[Working data]

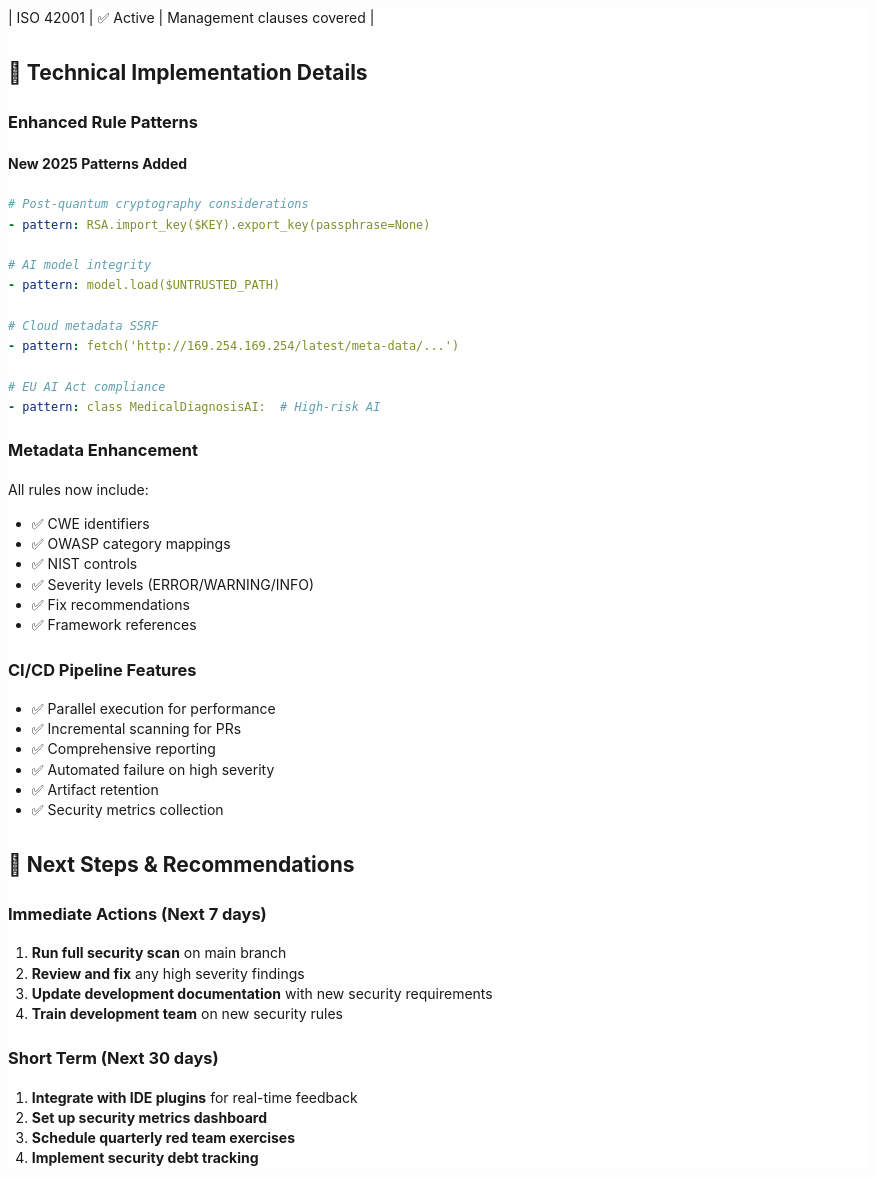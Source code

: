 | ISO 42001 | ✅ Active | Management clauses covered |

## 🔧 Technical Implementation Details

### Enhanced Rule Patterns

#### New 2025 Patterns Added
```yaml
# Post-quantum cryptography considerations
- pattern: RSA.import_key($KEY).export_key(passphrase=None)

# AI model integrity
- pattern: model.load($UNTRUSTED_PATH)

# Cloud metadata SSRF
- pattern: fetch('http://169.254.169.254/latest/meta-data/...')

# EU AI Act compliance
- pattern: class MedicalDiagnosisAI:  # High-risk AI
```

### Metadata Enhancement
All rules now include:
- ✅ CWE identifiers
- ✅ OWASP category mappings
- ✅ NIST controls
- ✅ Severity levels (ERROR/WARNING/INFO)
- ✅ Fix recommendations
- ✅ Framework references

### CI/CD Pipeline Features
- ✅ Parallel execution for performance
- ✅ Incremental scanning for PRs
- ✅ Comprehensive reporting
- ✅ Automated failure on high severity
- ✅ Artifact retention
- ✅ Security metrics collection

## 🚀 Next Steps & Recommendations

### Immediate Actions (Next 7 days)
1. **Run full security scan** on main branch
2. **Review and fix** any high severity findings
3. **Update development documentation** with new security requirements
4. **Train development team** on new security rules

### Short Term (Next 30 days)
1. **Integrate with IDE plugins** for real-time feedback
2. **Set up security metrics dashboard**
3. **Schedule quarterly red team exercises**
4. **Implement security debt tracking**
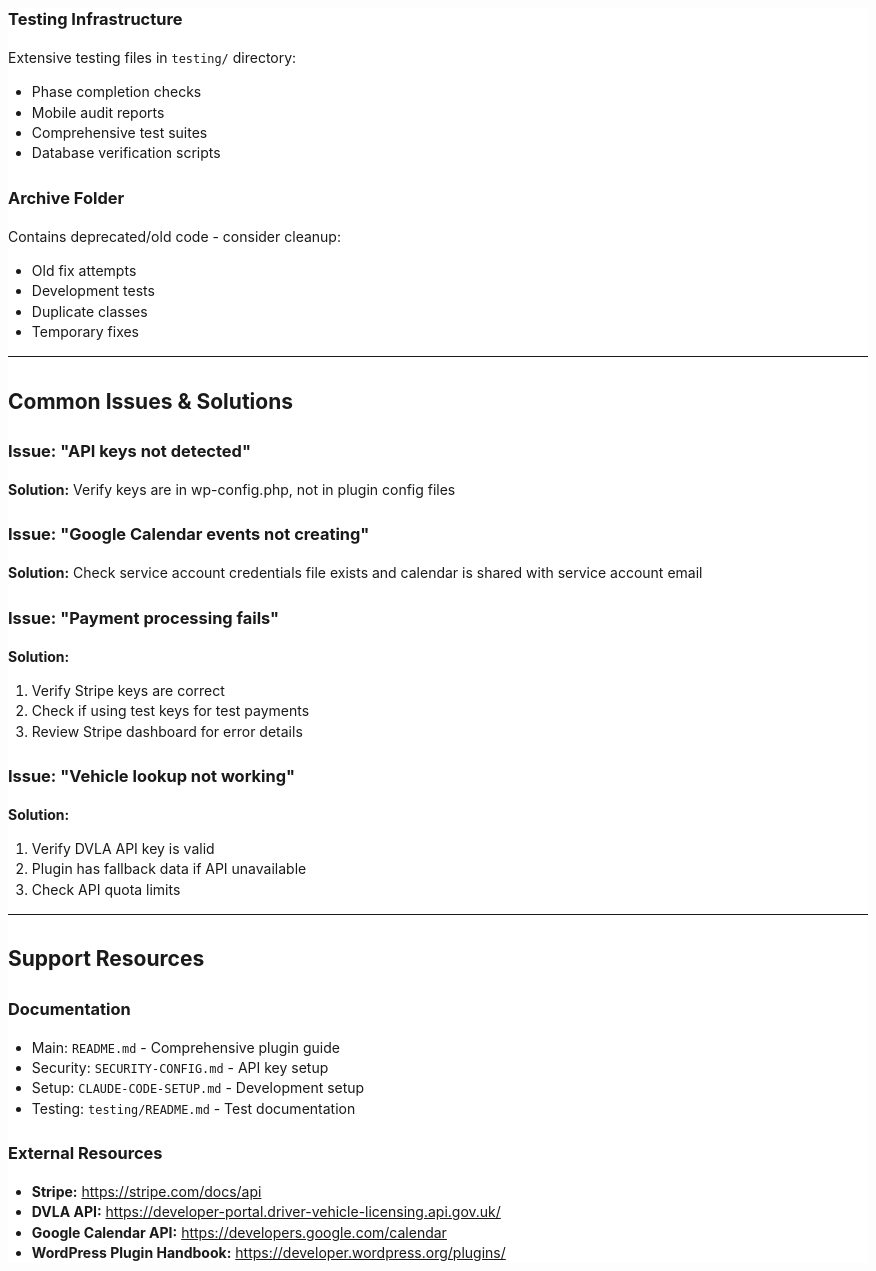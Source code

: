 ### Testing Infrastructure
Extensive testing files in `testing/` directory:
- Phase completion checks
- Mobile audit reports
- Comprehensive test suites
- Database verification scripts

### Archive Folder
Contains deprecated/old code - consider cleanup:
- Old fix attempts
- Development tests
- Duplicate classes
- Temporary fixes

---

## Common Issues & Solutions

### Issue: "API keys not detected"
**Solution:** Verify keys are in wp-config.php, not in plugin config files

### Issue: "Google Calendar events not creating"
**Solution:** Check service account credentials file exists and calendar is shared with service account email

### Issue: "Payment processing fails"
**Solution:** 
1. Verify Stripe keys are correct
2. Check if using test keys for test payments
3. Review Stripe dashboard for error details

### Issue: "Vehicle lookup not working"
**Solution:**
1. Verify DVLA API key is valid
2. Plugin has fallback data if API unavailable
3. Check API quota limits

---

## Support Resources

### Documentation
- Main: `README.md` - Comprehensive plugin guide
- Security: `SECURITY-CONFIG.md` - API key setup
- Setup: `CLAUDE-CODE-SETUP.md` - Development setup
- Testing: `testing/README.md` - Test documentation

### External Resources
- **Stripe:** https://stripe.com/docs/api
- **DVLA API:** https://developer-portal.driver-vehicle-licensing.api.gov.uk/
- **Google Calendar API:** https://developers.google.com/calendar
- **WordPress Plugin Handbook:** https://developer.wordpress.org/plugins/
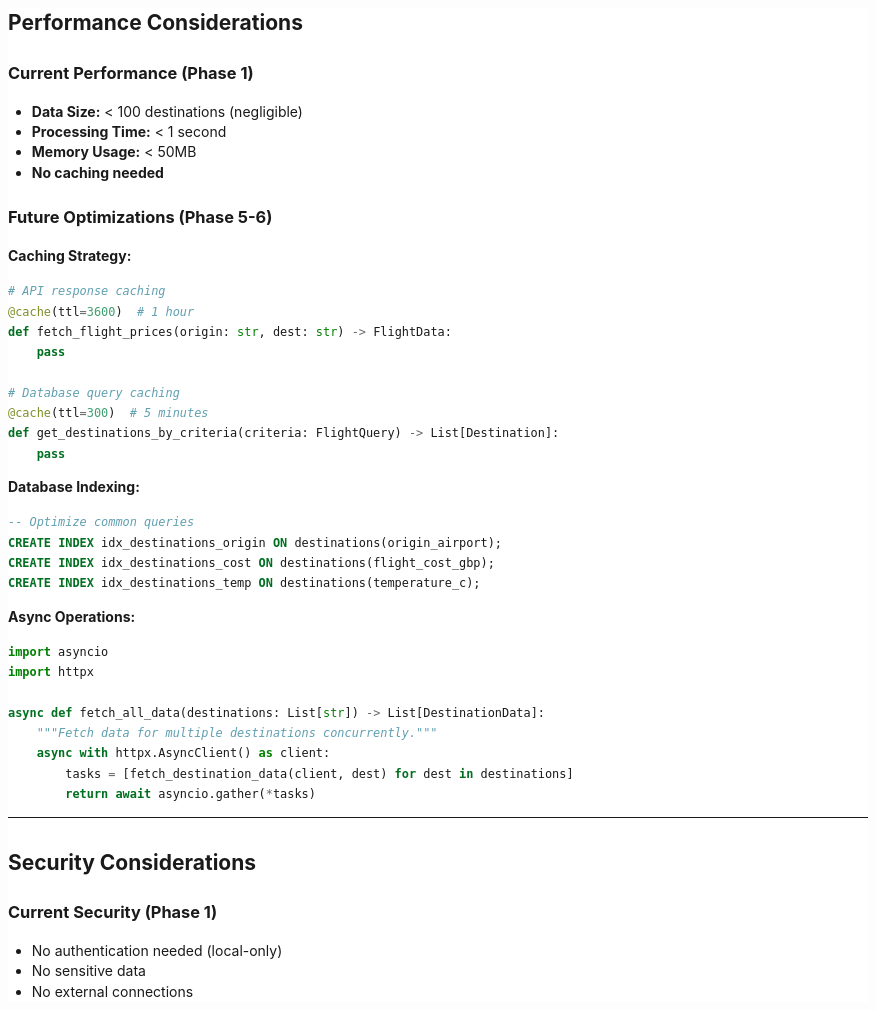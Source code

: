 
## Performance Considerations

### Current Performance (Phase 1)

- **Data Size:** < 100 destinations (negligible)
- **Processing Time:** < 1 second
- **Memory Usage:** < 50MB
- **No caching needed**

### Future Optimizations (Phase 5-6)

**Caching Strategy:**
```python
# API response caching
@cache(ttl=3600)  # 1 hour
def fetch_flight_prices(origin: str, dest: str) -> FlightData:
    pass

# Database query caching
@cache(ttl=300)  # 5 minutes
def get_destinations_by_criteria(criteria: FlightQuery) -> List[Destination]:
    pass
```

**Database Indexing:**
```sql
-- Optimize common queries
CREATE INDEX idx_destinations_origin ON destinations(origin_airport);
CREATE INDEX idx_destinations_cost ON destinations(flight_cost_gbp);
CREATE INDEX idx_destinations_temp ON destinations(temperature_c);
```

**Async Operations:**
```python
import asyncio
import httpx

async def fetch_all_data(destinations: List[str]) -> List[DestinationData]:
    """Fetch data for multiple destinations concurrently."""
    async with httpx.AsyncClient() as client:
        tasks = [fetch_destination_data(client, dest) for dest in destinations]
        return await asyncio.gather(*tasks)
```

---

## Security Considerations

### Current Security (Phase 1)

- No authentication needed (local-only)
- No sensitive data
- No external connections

[/Working data]
[Working data]

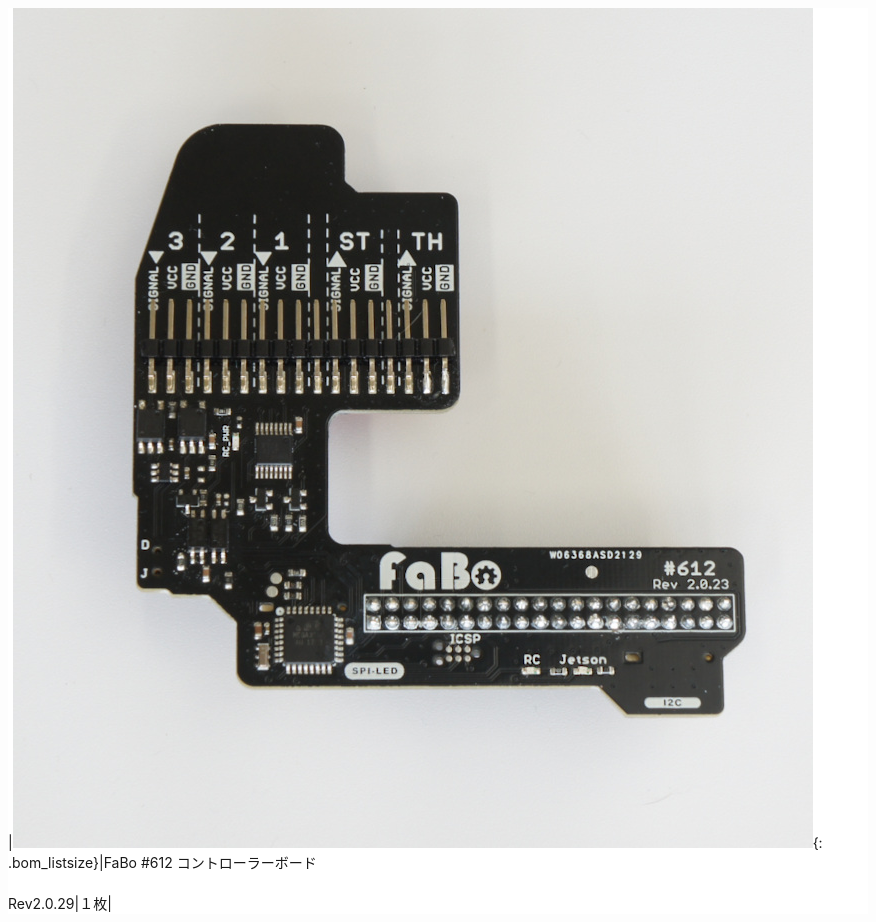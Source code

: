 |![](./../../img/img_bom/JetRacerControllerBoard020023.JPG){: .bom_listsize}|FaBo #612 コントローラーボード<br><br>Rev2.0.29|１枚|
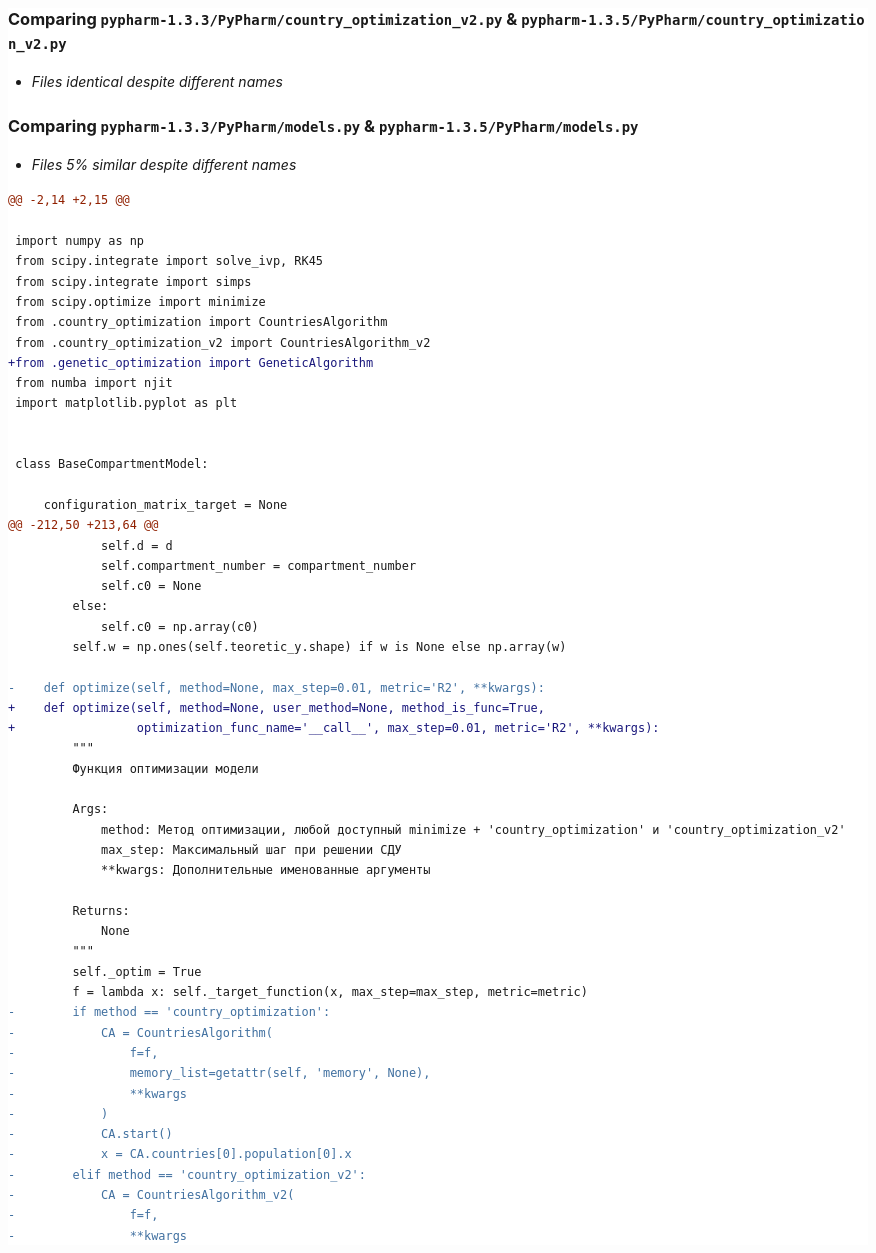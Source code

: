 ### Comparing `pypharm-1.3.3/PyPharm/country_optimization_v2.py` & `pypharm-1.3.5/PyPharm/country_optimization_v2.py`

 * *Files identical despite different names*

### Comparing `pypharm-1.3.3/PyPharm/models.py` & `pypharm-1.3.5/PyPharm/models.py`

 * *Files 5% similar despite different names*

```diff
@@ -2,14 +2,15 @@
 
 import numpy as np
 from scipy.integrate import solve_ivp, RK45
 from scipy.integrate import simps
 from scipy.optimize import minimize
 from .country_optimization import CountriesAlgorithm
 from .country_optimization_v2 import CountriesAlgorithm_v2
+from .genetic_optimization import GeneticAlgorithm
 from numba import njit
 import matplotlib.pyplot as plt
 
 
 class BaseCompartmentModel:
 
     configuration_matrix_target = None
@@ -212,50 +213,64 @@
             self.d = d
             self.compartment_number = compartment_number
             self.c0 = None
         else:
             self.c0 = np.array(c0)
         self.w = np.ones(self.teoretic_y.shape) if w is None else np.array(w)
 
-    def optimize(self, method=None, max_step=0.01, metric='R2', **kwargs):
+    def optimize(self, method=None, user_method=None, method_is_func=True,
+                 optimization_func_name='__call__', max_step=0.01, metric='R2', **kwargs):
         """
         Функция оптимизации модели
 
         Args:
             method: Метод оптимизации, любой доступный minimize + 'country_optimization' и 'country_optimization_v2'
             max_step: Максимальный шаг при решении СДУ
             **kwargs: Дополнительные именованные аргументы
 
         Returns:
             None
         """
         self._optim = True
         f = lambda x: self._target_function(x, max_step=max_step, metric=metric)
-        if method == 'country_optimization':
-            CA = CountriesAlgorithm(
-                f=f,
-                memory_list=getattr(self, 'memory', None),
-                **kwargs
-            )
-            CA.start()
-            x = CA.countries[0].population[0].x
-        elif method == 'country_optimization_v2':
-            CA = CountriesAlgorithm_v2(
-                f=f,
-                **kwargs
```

[/Working data]

* _Work request_
Keep only those lines of the records that hold "metrics", and return them.

* _Task result_
- ✅ Security metrics collection
2. **Set up security metrics dashboard**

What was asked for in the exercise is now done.